Pakar Kebijakan Publik Universitas Pembangunan Nasional Veteran Jakarta Achmad Nur Hidayat menyoroti keberadaan KSSK yang didesain sangat powerfull dalam mengatur kebijakan stabilitas sektor keuangan, sehingga BI dan OJK akan kehilangan independensinya mengenai stabilitas sektor keuangan.

Padahal, menurutnya, independensi kebijakan makroprudensial dan stabilitas industri keuangan terhadap BI dan OJK diperlukan untuk menyeimbangkan (membalancing) keinginan eksekutif yang selalu mengedepankan pertumbuhan di atas keberlanjutan.

“Melihat masih panjangnya proses tersebut (penyusunan RUU), pihak pembuat UU perlu mendengar lebih banyak masukan dari publik,” ujar Achmad kepada Kontan.co.id, Kamis (14/7).

Achmad mencontohkan, apa yang terjadi di Sri Lanka, independensi bank sentral diambil alih pemerintah dalam hal ini Menteri Keuangan, maka menyebabkan peran bank sentral menjadi lumpuh sehingga ekonomi berada ke arah yang salah.
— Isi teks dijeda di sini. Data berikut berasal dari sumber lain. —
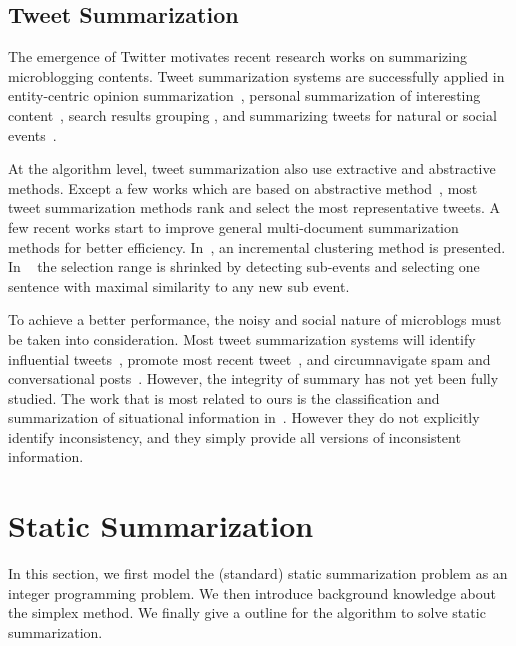 \documentclass{llncs}
\begin{document}
\subsection{Tweet Summarization}
The emergence of Twitter motivates recent research works on summarizing microblogging contents. Tweet summarization systems are successfully applied in entity-centric opinion summarization~\cite{Meng2012Entitycentric}, personal summarization of interesting content~\cite{Ren2013Personalized,Chin2017TOTEM}, search results grouping \cite{Mathioudakis2010TwitterMonitor}, and summarizing tweets for natural or social events~\cite{Takamura2011Summarizing,Lin2012Generating,Rudra2015Extracting,Shou2013Sumblr,Liu2016LEDS,Gillani2017Post,Zubiaga2012Towards}.

At the algorithm level, tweet summarization also use extractive and abstractive methods. Except a few works which are based on abstractive method~\cite{Sharifi2010Summarizing}, most tweet summarization methods rank and select the most representative tweets. A few recent works start to improve general multi-document summarization methods for better efficiency. In~\cite{Shou2013Sumblr}, an incremental clustering method is presented. In ~\cite{Zubiaga2012Towards} the selection range is shrinked by detecting sub-events and selecting one sentence with maximal similarity to any new sub event.

To achieve a better performance, the noisy and social nature of microblogs must be taken into consideration. Most tweet summarization systems will identify influential tweets~\cite{Hannon2010Recommending},  promote most recent tweet~\cite{Efron2011Estimation}, and circumnavigate spam and conversational posts~\cite{Gillani2017Post}. However, the integrity of summary has not yet been fully studied. The work that is most related to ours is the 
classification and summarization of situational information in~\cite{Rudra2015Extracting,Rudra2016Summarizing}. However they do not explicitly identify inconsistency, and they simply provide all versions of inconsistent information.


\section{Static Summarization}\label{sec:static}
In this section, we first model the (standard) static summarization problem as an integer programming problem. We then introduce background knowledge about the simplex method. We finally give a outline for the algorithm to solve static summarization.
\end{document}

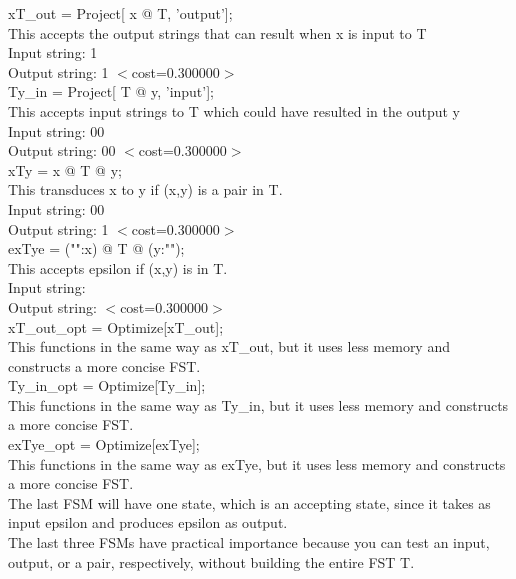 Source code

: \documentclass[11pt]{article} %
\begin{document}
xT\_out = Project[ x @ T, ’output’];\\
This accepts the output strings that can result when x is input to T\\
Input string: 1\\
Output string: 1 $<$cost=0.300000$>$\\

Ty\_in = Project[ T @ y, ’input’];\\
This accepts input strings to T which could have resulted in the output y\\
Input string: 00\\
Output string: 00 $<$cost=0.300000$>$\\

xTy = x @ T @ y; \\
This transduces x to y if (x,y) is a pair in T.\\
Input string: 00\\
Output string: 1 $<$cost=0.300000$>$\\
exTye = ("":x) @ T @ (y:"");\\
This accepts epsilon if (x,y) is in T.\\
Input string: \\
Output string:  $<$cost=0.300000$>$\\

xT\_out\_opt = Optimize[xT\_out];\\
This functions in the same way as xT\_out, but it uses less memory and constructs a more concise FST.\\

Ty\_in\_opt = Optimize[Ty\_in];\\
This functions in the same way as Ty\_in, but it uses less memory and constructs a more concise FST.\\

exTye\_opt = Optimize[exTye];\\
This functions in the same way as exTye, but it uses less memory and constructs a more concise FST.\\

The last FSM will have one state, which is an accepting state, since it takes as input epsilon and produces epsilon as output.\\

The last three FSMs have practical importance because you can test an input, output, or a pair, respectively, without building the entire FST T.

\newpage
\section{}
\end{document}
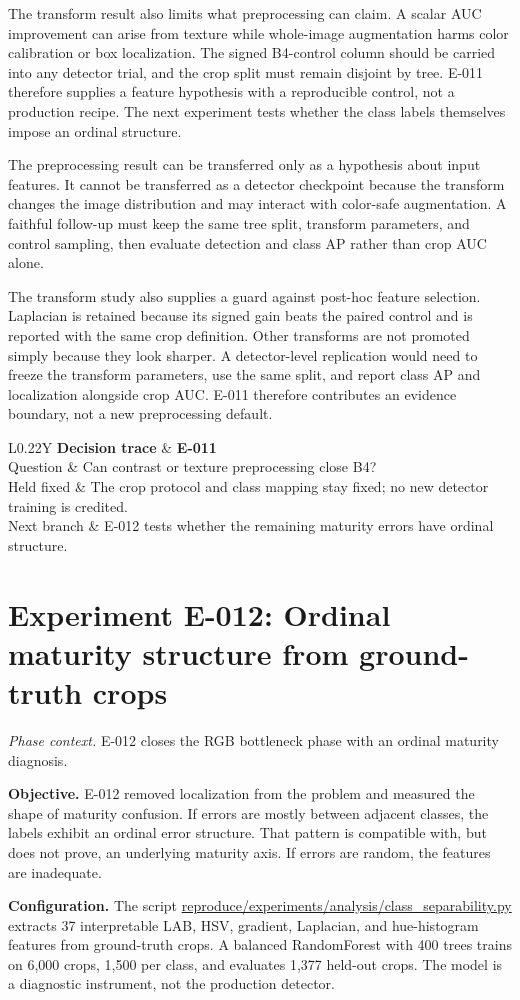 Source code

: \documentclass[preprint,12pt]{elsarticle}
\newcommand{\pathcode}[1]{\scriptsize\url{#1}}
\newcommand{\experiment}[2]{\par\medskip\Needspace{7\baselineskip}\section{Experiment #1: #2}}
\newcommand{\decisioncard}[4]{%
\begin{table}[H]\centering\small
\begin{tabularx}{\columnwidth}{L{0.22\columnwidth}Y}
\toprule
\textbf{Decision trace} & \textbf{#1}\\
Question & #2\\
Held fixed & #3\\
Next branch & #4\\
\bottomrule
\end{tabularx}
\end{table}}
\newcommand{\phasecontext}[1]{%
\par\smallskip\noindent\textit{Phase context.} #1\par\smallskip}
\begin{document}
The transform result also limits what preprocessing can claim. A scalar AUC
improvement can arise from texture while whole-image augmentation harms color
calibration or box localization. The signed B4-control column should be
carried into any detector trial, and the crop split must remain disjoint by
tree. E-011 therefore supplies a feature hypothesis with a reproducible
control, not a production recipe. The next experiment tests whether the class
labels themselves impose an ordinal structure.

The preprocessing result can be transferred only as a hypothesis about input
features. It cannot be transferred as a detector checkpoint because the
transform changes the image distribution and may interact with color-safe
augmentation. A faithful follow-up must keep the same tree split, transform
parameters, and control sampling, then evaluate detection and class AP rather
than crop AUC alone.

The transform study also supplies a guard against post-hoc feature selection.
Laplacian is retained because its signed gain beats the paired control and is
reported with the same crop definition. Other transforms are not promoted
simply because they look sharper. A detector-level replication would need to
freeze the transform parameters, use the same split, and report class AP and
localization alongside crop AUC. E-011 therefore contributes an evidence
boundary, not a new preprocessing default.

\decisioncard{E-011}{Can contrast or texture preprocessing close B4?}{The crop protocol and class mapping stay fixed; no new detector training is credited.}{E-012 tests whether the remaining maturity errors have ordinal structure.}
\experiment{E-012}{Ordinal maturity structure from ground-truth crops}
\phasecontext{E-012 closes the RGB bottleneck phase with an ordinal maturity diagnosis.}
\textbf{Objective.} E-012 removed localization from the problem and measured
the shape of maturity confusion. If errors are mostly between adjacent
classes, the labels exhibit an ordinal error structure. That pattern is
compatible with, but does not prove, an underlying maturity axis. If errors
are random, the features are inadequate.

\textbf{Configuration.} The script
\pathcode{reproduce/experiments/analysis/class_separability.py} extracts 37
interpretable LAB, HSV, gradient, Laplacian, and hue-histogram features from
ground-truth crops. A balanced RandomForest with 400 trees trains on 6,000
crops, 1,500 per class, and evaluates 1,377 held-out crops. The model is a
diagnostic instrument, not the production detector.
\end{document}
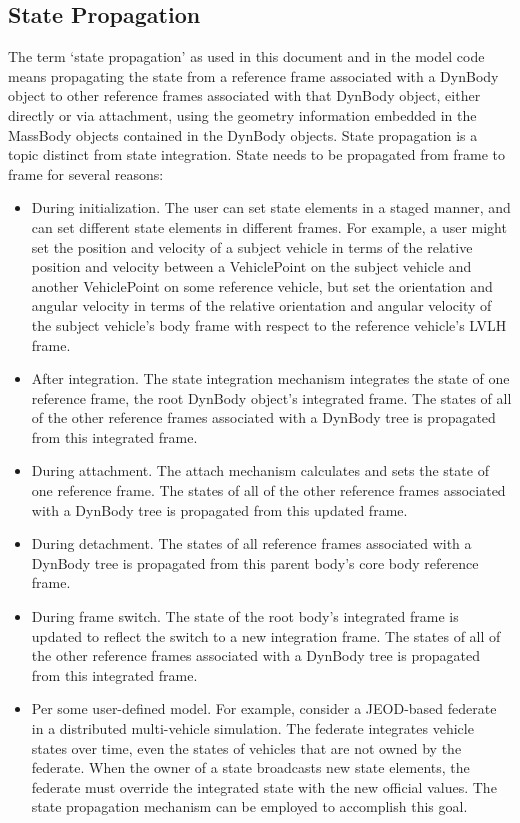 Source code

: \subsection{State Propagation}\label{sec:detailed_state_prop}
The term `state propagation' as used in this document and in the model code
means propagating the state from a reference frame associated with a DynBody
object to other reference frames associated with that DynBody object, either
directly or via attachment, using the geometry information embedded in the
MassBody objects contained in the DynBody objects. State propagation is a
topic distinct from state integration. State needs to be propagated from frame
to frame for several reasons:
\begin{itemize}
\item During initialization. The user can set state elements in a staged manner,
and can set different state elements in different frames. For example, a user
might set the position and velocity of a subject vehicle in terms of the
relative position and velocity between a VehiclePoint on the subject vehicle and
another VehiclePoint on some reference vehicle, but set the orientation and
angular velocity in terms of the relative orientation and angular velocity
of the subject vehicle's body frame with respect to the reference vehicle's
LVLH frame.
\item After integration. The state integration mechanism integrates the state
of one reference frame, the root DynBody object's integrated frame. The states
of all of the other reference frames associated with a DynBody tree is propagated from this integrated frame.
\item During attachment. The attach mechanism calculates and sets the state of
one reference frame. The states of all of the other reference frames associated
with a DynBody tree is propagated from this updated frame.
\item During detachment. The states of all reference frames associated with a
DynBody tree is propagated from this parent body's core body reference frame.
\item During frame switch. The state of the root body's integrated frame is
updated to reflect the switch to a new integration frame. The states
of all of the other reference frames associated with a DynBody tree is propagated from this integrated frame.
\item Per some user-defined model. For example, consider a JEOD-based federate
in a distributed multi-vehicle simulation. The federate integrates vehicle
states over time, even the states of vehicles that are not owned by the
federate. When the owner of a state broadcasts new state elements, the federate
must override the integrated state with the new official values. The state
propagation mechanism can be employed to accomplish this goal.
\end{itemize}

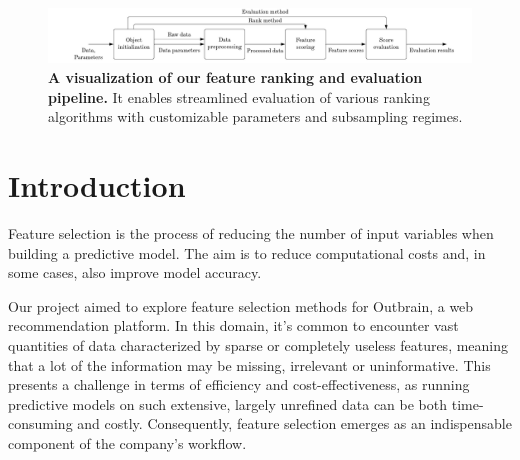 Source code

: \documentclass[fleqn,moreauthors,10pt]{ds_report}
\affiliation{\textit{Advisors: Jure Demšar, Blaž Mramor, Blaž Škrlj}}
\begin{document}
\flushbottom 

\maketitle
\thispagestyle{empty}



\begin{figure}[!ht]
	\includegraphics[width=\linewidth]{img/block_diagram_cropped.png}
    \captionsetup{justification=centering}
	\caption{\textbf{A visualization of our feature ranking and evaluation pipeline.} It enables streamlined evaluation of various ranking algorithms with customizable parameters and subsampling regimes.}
	\label{fig:block_diagram}
\end{figure}


\section*{Introduction}

Feature selection is the process of reducing the number of input variables when building a predictive model. The aim is to reduce computational costs and, in some cases, also improve model accuracy.

Our project aimed to explore feature selection methods for Outbrain, a web recommendation platform. 
%
In this domain, it's common to encounter vast quantities of data characterized by sparse or completely useless features, meaning that a lot of the information may be missing, irrelevant or uninformative. This presents a challenge in terms of efficiency and cost-effectiveness, as running predictive models on such extensive, largely unrefined data can be both time-consuming and costly. Consequently, feature selection emerges as an indispensable component of the company's workflow.
%

\end{document}
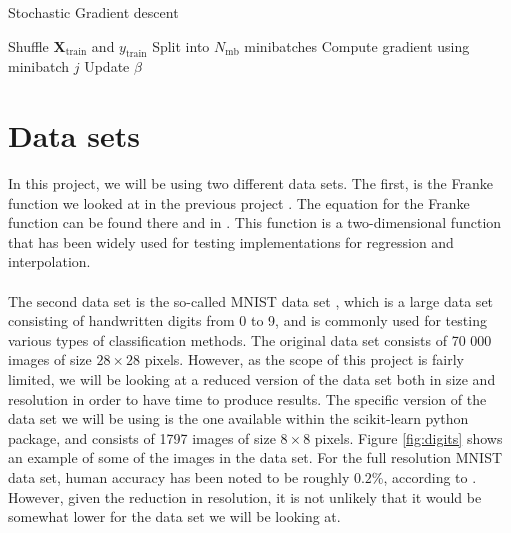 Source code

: \documentclass[a4paper]{article}
\newcommand\red[1]{\textcolor{red}{\textbf{#1}}}
\newcommand{\XX}{\mathbf{X}}
\begin{document}
\begin{algorithm}[H]
\caption{Stochastic Gradient descent}
\begin{algorithmic}[1]
\State Shuffle $\XX_{\text{train}}$ and $y_{\text{train}}$
\State Split into $N_{\text{mb}}$ minibatches
\State Compute gradient using minibatch $j$
\State Update $\beta$
\EndFor
\EndFor
\end{algorithmic}
\label{alg:sgd}
\end{algorithm}


\section{Data sets} \label{chap:data_sets}
In this project, we will be using two different data sets. The first, is the Franke function we looked at in the previous project \cite{Github1}. The equation for the Franke function can be found there and in \cite{Franke}. This function is a two-dimensional function that has been widely used for testing implementations for regression and interpolation.
\\\\
%
The second data set is the so-called MNIST data set \cite{MNIST}, which is a large data set consisting of handwritten digits from 0 to 9, and is commonly used for testing various types of classification methods. The original data set consists of 70 000 images of size $28\times28$ pixels. However, as the scope of this project is fairly limited, we will be looking at a reduced version of the data set both in size and resolution in order to have time to produce results. The specific version of the data set we will be using is the one available within the scikit-learn python package, and consists of 1797 images of size $8\times8$ pixels. Figure \ref{fig:digits} shows an example of some of the images in the data set. For the full resolution MNIST data set, human accuracy has been noted to be roughly $0.2$\%, according to \cite{c2012}. However, given the reduction in resolution, it is not unlikely that it would be somewhat lower for the data set we will be looking at.
\end{document}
Misalnya bank sentral Sri Lanka dipaksa menerapkan sistem mematok nilai tukar (pegging exchange rate) yang sebenarnya cadangan devisa Sri Lanka tidak mencukupi untuk melakukan pegging.

“Namun karena bank sentral sudah hilang independesi, akhirnya ekonomi collapse akibat terus tergerusnya cadangan devisa yang saat ini hanya sebatas US$ 50 juta per Juni 2022 dari sebelumnya US$ 7,36 miliar pada September 2021,” jelasnya.

Achmad melihat, dari RUU Omnibus Law Keuangan tersebut, peran KSSK bukan lagi berperan sebagai koordinasi, melainkan menjadi peran eksekusi yang mengambil alih independensi BI dan OJK meski dalam hal stabilitas sektor keuangan.

Ia mengingatkan, jika BI dan OJK tidak independen akan menggiring arah ekonomi hanya berfikir sempit sesuai selera eksekutif, yang umumnya mengejar pertumbuhan jangka pandek dengan mengorbankan keberlanjutan ekonomi di jangka panjang.

Achmad juga menyoroti terkait tugas tambahan BI berupa penciptaan lapangan kerja yang berkelanjutan. Namun, hal tersebut perlu didukung namun dengan catatan tetap cakupan independensi BI tidak dipangkas.

” Harus diakui peran BI dalam mendukung pertumbuhan ekonomi hanya melalui transmisi harga sangat tidak dapat diandalkan. Sementara BI memiliki kapasitas lebih dari itu, pengendalian sisi suply side dalam pengendalian harga sangat terbatas kemampuannya karena masih dangkalnya pendalaman sektor keuangan Indonesia dibandingkan dengan negara ASEAN,” tandasnya.